TASK TO COMPLETE: Give the number of lines in the records below that include "async", and nothing more.

BEGIN DATASET CONTENT

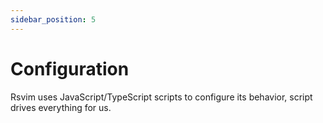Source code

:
 ```yaml
---
sidebar_position: 5
---
```


# Configuration

Rsvim uses JavaScript/TypeScript scripts to configure its behavior, script drives everything for us.
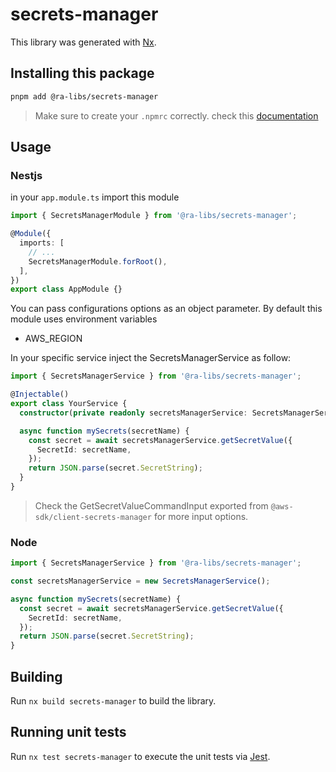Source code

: # secrets-manager

This library was generated with [Nx](https://nx.dev).

## Installing this package

```bash
pnpm add @ra-libs/secrets-manager
```

> Make sure to create your `.npmrc` correctly. check this [documentation](../../docs/NPMRC.md)

## Usage

### Nestjs

in your `app.module.ts` import this module

```ts
import { SecretsManagerModule } from '@ra-libs/secrets-manager';

@Module({
  imports: [
    // ...
    SecretsManagerModule.forRoot(),
  ],
})
export class AppModule {}
```

You can pass configurations options as an object parameter. By default this module uses environment variables

- AWS_REGION

In your specific service inject the SecretsManagerService as follow:

```ts
import { SecretsManagerService } from '@ra-libs/secrets-manager';

@Injectable()
export class YourService {
  constructor(private readonly secretsManagerService: SecretsManagerService, private readonly configService: ConfigService) {}

  async function mySecrets(secretName) {
    const secret = await secretsManagerService.getSecretValue({
      SecretId: secretName,
    });
    return JSON.parse(secret.SecretString);
  }
}
```

> Check the GetSecretValueCommandInput exported from `@aws-sdk/client-secrets-manager` for more input options.

### Node

```ts
import { SecretsManagerService } from '@ra-libs/secrets-manager';

const secretsManagerService = new SecretsManagerService();

async function mySecrets(secretName) {
  const secret = await secretsManagerService.getSecretValue({
    SecretId: secretName,
  });
  return JSON.parse(secret.SecretString);
}
```

## Building

Run `nx build secrets-manager` to build the library.

## Running unit tests

Run `nx test secrets-manager` to execute the unit tests via [Jest](https://jestjs.io).
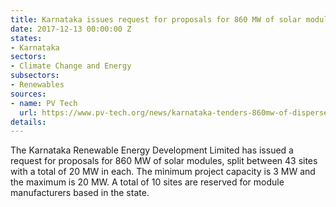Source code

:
 ```yaml
---
title: Karnataka issues request for proposals for 860 MW of solar modules
date: 2017-12-13 00:00:00 Z
states:
- Karnataka
sectors:
- Climate Change and Energy
subsectors:
- Renewables
sources:
- name: PV Tech
  url: https://www.pv-tech.org/news/karnataka-tenders-860mw-of-dispersed-solar
details: 
---
```


The Karnataka Renewable Energy Development Limited has issued a request for proposals for 860 MW of solar modules, split between 43 sites with a total of 20 MW in each. The minimum project capacity is 3 MW and the maximum is 20 MW. A total of 10 sites are reserved for module manufacturers based in the state. 
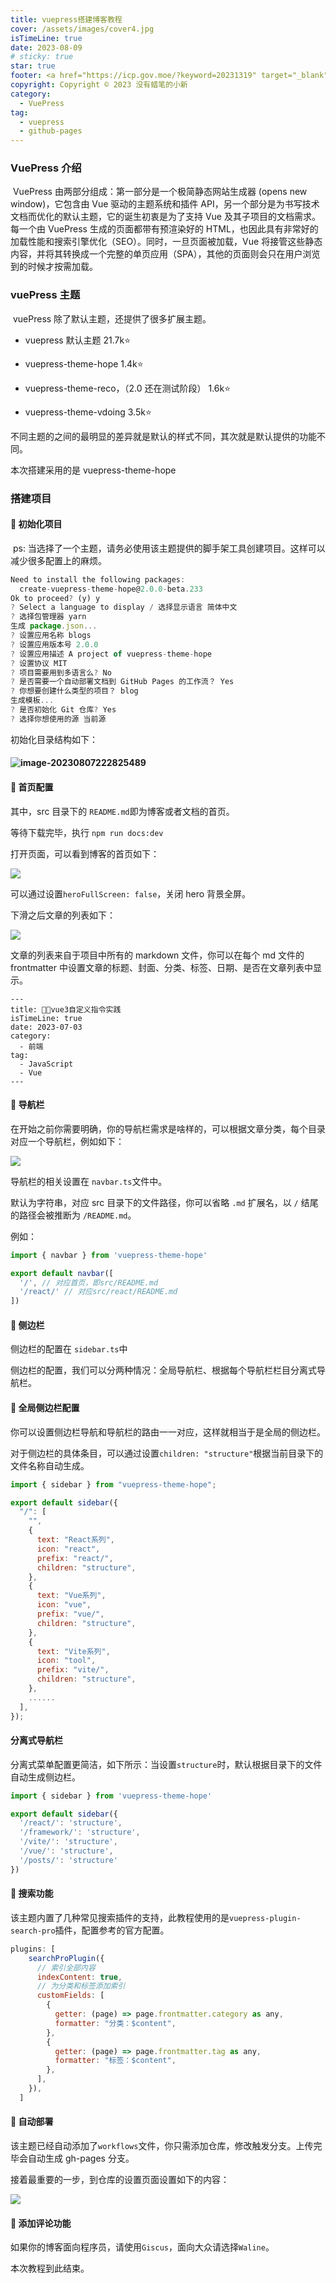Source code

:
 ```yaml
---
title: vuepress搭建博客教程
cover: /assets/images/cover4.jpg
isTimeLine: true
date: 2023-08-09
# sticky: true
star: true
footer: <a href="https://icp.gov.moe/?keyword=20231319" target="_blank">萌 ICP 备 20231319 号</a>
copyright: Copyright © 2023 没有蜡笔的小新
category:
  - VuePress
tag:
  - vuepress
  - github-pages
---
```


### VuePress 介绍

​ VuePress 由两部分组成：第一部分是一个极简静态网站生成器 (opens new window)，它包含由 Vue 驱动的主题系统和插件 API，另一个部分是为书写技术文档而优化的默认主题，它的诞生初衷是为了支持 Vue 及其子项目的文档需求。每一个由 VuePress 生成的页面都带有预渲染好的 HTML，也因此具有非常好的加载性能和搜索引擎优化（SEO）。同时，一旦页面被加载，Vue 将接管这些静态内容，并将其转换成一个完整的单页应用（SPA），其他的页面则会只在用户浏览到的时候才按需加载。

[vuePress官方文档]: https://vuepress.vuejs.org

### vuePress 主题

​ vuePress 除了默认主题，还提供了很多扩展主题。

- vuepress 默认主题 21.7k⭐

- vuepress-theme-hope 1.4k⭐
- vuepress-theme-reco，（2.0 还在测试阶段） 1.6k⭐
- vuepress-theme-vdoing 3.5k⭐

不同主题的之间的最明显的差异就是默认的样式不同，其次就是默认提供的功能不同。

本次搭建采用的是 vuepress-theme-hope

### 搭建项目

#### 💎 初始化项目

​ ps: 当选择了一个主题，请务必使用该主题提供的脚手架工具创建项目。这样可以减少很多配置上的麻烦。

```js
Need to install the following packages:
  create-vuepress-theme-hope@2.0.0-beta.233
Ok to proceed? (y) y
? Select a language to display / 选择显示语言 简体中文
? 选择包管理器 yarn
生成 package.json...
? 设置应用名称 blogs
? 设置应用版本号 2.0.0
? 设置应用描述 A project of vuepress-theme-hope
? 设置协议 MIT
? 项目需要用到多语言么? No
? 是否需要一个自动部署文档到 GitHub Pages 的工作流？ Yes
? 你想要创建什么类型的项目？ blog
生成模板...
? 是否初始化 Git 仓库? Yes
? 选择你想使用的源 当前源
```

初始化目录结构如下：

#### ![image-20230807222825489](/assets/images/content1.png)

#### 🚀 首页配置

其中，src 目录下的 `README.md`即为博客或者文档的首页。

等待下载完毕，执行 `npm run docs:dev`

打开页面，可以看到博客的首页如下：

![](/assets/images/content2.png)

可以通过设置`heroFullScreen: false`，关闭 hero 背景全屏。

下滑之后文章的列表如下：

![](/assets/images/content3.png)

文章的列表来自于项目中所有的 markdown 文件，你可以在每个 md 文件的 frontmatter 中设置文章的标题、封面、分类、标签、日期、是否在文章列表中显示。

```text
---
title: 🚀🚀vue3自定义指令实践
isTimeLine: true
date: 2023-07-03
category:
  - 前端
tag:
  - JavaScript
  - Vue
---
```

#### 🚀 导航栏

在开始之前你需要明确，你的导航栏需求是啥样的，可以根据文章分类，每个目录对应一个导航栏，例如如下：

![](/assets/images/content4.png)

导航栏的相关设置在 `navbar.ts`文件中。

默认为字符串，对应 src 目录下的文件路径，你可以省略 `.md` 扩展名，以 `/` 结尾的路径会被推断为 `/README.md`。

例如：

```js
import { navbar } from 'vuepress-theme-hope'

export default navbar([
  '/', // 对应首页，即src/README.md
  '/react/' // 对应src/react/README.md
])
```

#### 🚀 侧边栏

侧边栏的配置在 `sidebar.ts`中

侧边栏的配置，我们可以分两种情况：全局导航栏、根据每个导航栏栏目分离式导航栏。

#### 💎 全局侧边栏配置

你可以设置侧边栏导航和导航栏的路由一一对应，这样就相当于是全局的侧边栏。

对于侧边栏的具体条目，可以通过设置`children: "structure"`根据当前目录下的文件名称自动生成。

```js
import { sidebar } from "vuepress-theme-hope";

export default sidebar({
  "/": [
    "",
    {
      text: "React系列",
      icon: "react",
      prefix: "react/",
      children: "structure",
    },
    {
      text: "Vue系列",
      icon: "vue",
      prefix: "vue/",
      children: "structure",
    },
    {
      text: "Vite系列",
      icon: "tool",
      prefix: "vite/",
      children: "structure",
    },
    ......
  ],
});
```

#### 分离式导航栏

分离式菜单配置更简洁，如下所示：当设置`structure`时，默认根据目录下的文件自动生成侧边栏。

```js
import { sidebar } from 'vuepress-theme-hope'

export default sidebar({
  '/react/': 'structure',
  '/framework/': 'structure',
  '/vite/': 'structure',
  '/vue/': 'structure',
  '/posts/': 'structure'
})
```

#### 🚀 搜索功能

该主题内置了几种常见搜索插件的支持，此教程使用的是`vuepress-plugin-search-pro`插件，配置参考的官方配置。

```js
plugins: [
    searchProPlugin({
      // 索引全部内容
      indexContent: true,
      // 为分类和标签添加索引
      customFields: [
        {
          getter: (page) => page.frontmatter.category as any,
          formatter: "分类：$content",
        },
        {
          getter: (page) => page.frontmatter.tag as any,
          formatter: "标签：$content",
        },
      ],
    }),
  ]
```

#### 🚀 自动部署

该主题已经自动添加了`workflows`文件，你只需添加仓库，修改触发分支。上传完毕会自动生成 gh-pages 分支。

接着最重要的一步，到仓库的设置页面设置如下的内容：

![](/assets/images/content5.png)

#### 🚀 添加评论功能

如果你的博客面向程序员，请使用`Giscus`，面向大众请选择`Waline`。

本次教程到此结束。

END DATASET CONTENT

RESULT FOR THIS TASK: 2